** Records shown follows **
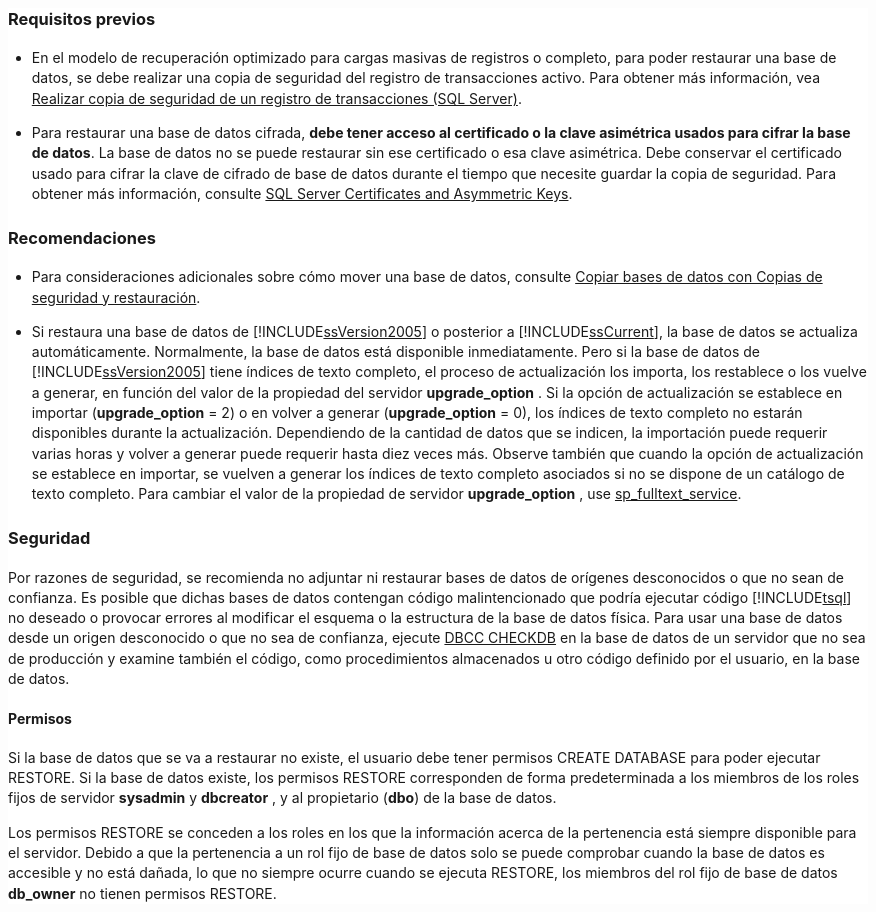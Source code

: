 ###  <a name="Prerequisites"></a> Requisitos previos  
  
-   En el modelo de recuperación optimizado para cargas masivas de registros o completo, para poder restaurar una base de datos, se debe realizar una copia de seguridad del registro de transacciones activo. Para obtener más información, vea [Realizar copia de seguridad de un registro de transacciones &#40;SQL Server&#41;](../../relational-databases/backup-restore/back-up-a-transaction-log-sql-server.md).  

-   Para restaurar una base de datos cifrada, **debe tener acceso al certificado o la clave asimétrica usados para cifrar la base de datos**. La base de datos no se puede restaurar sin ese certificado o esa clave asimétrica. Debe conservar el certificado usado para cifrar la clave de cifrado de base de datos durante el tiempo que necesite guardar la copia de seguridad. Para obtener más información, consulte [SQL Server Certificates and Asymmetric Keys](../../relational-databases/security/sql-server-certificates-and-asymmetric-keys.md).  
  
###  <a name="Recommendations"></a> Recomendaciones  
  
-   Para consideraciones adicionales sobre cómo mover una base de datos, consulte [Copiar bases de datos con Copias de seguridad y restauración](../../relational-databases/databases/copy-databases-with-backup-and-restore.md).  
  
-   Si restaura una base de datos de [!INCLUDE[ssVersion2005](../../includes/ssversion2005-md.md)] o posterior a [!INCLUDE[ssCurrent](../../includes/sscurrent-md.md)], la base de datos se actualiza automáticamente. Normalmente, la base de datos está disponible inmediatamente. Pero si la base de datos de [!INCLUDE[ssVersion2005](../../includes/ssversion2005-md.md)] tiene índices de texto completo, el proceso de actualización los importa, los restablece o los vuelve a generar, en función del valor de la propiedad del servidor  **upgrade_option** . Si la opción de actualización se establece en importar (**upgrade_option** = 2) o en volver a generar (**upgrade_option** = 0), los índices de texto completo no estarán disponibles durante la actualización. Dependiendo de la cantidad de datos que se indicen, la importación puede requerir varias horas y volver a generar puede requerir hasta diez veces más. Observe también que cuando la opción de actualización se establece en importar, se vuelven a generar los índices de texto completo asociados si no se dispone de un catálogo de texto completo. Para cambiar el valor de la propiedad de servidor **upgrade_option** , use [sp_fulltext_service](../../relational-databases/system-stored-procedures/sp-fulltext-service-transact-sql.md).  
  
###  <a name="Security"></a> Seguridad  
 Por razones de seguridad, se recomienda no adjuntar ni restaurar bases de datos de orígenes desconocidos o que no sean de confianza. Es posible que dichas bases de datos contengan código malintencionado que podría ejecutar código [!INCLUDE[tsql](../../includes/tsql-md.md)] no deseado o provocar errores al modificar el esquema o la estructura de la base de datos física. Para usar una base de datos desde un origen desconocido o que no sea de confianza, ejecute [DBCC CHECKDB](../../t-sql/database-console-commands/dbcc-checkdb-transact-sql.md) en la base de datos de un servidor que no sea de producción y examine también el código, como procedimientos almacenados u otro código definido por el usuario, en la base de datos.  
  
####  <a name="Permissions"></a> Permisos  
 Si la base de datos que se va a restaurar no existe, el usuario debe tener permisos CREATE DATABASE para poder ejecutar RESTORE. Si la base de datos existe, los permisos RESTORE corresponden de forma predeterminada a los miembros de los roles fijos de servidor **sysadmin** y **dbcreator** , y al propietario (**dbo**) de la base de datos.  
  
 Los permisos RESTORE se conceden a los roles en los que la información acerca de la pertenencia está siempre disponible para el servidor. Debido a que la pertenencia a un rol fijo de base de datos solo se puede comprobar cuando la base de datos es accesible y no está dañada, lo que no siempre ocurre cuando se ejecuta RESTORE, los miembros del rol fijo de base de datos **db_owner** no tienen permisos RESTORE.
** End of Records shown **
▸ **What is needed**: Wherever the string "obtener" appears in the entries above, list that line.

▸ **Reply**:
-   En el modelo de recuperación optimizado para cargas masivas de registros o completo, para poder restaurar una base de datos, se debe realizar una copia de seguridad del registro de transacciones activo. Para obtener más información, vea [Realizar copia de seguridad de un registro de transacciones &#40;SQL Server&#41;](../../relational-databases/backup-restore/back-up-a-transaction-log-sql-server.md).  
-   Para restaurar una base de datos cifrada, **debe tener acceso al certificado o la clave asimétrica usados para cifrar la base de datos**. La base de datos no se puede restaurar sin ese certificado o esa clave asimétrica. Debe conservar el certificado usado para cifrar la clave de cifrado de base de datos durante el tiempo que necesite guardar la copia de seguridad. Para obtener más información, consulte [SQL Server Certificates and Asymmetric Keys](../../relational-databases/security/sql-server-certificates-and-asymmetric-keys.md).  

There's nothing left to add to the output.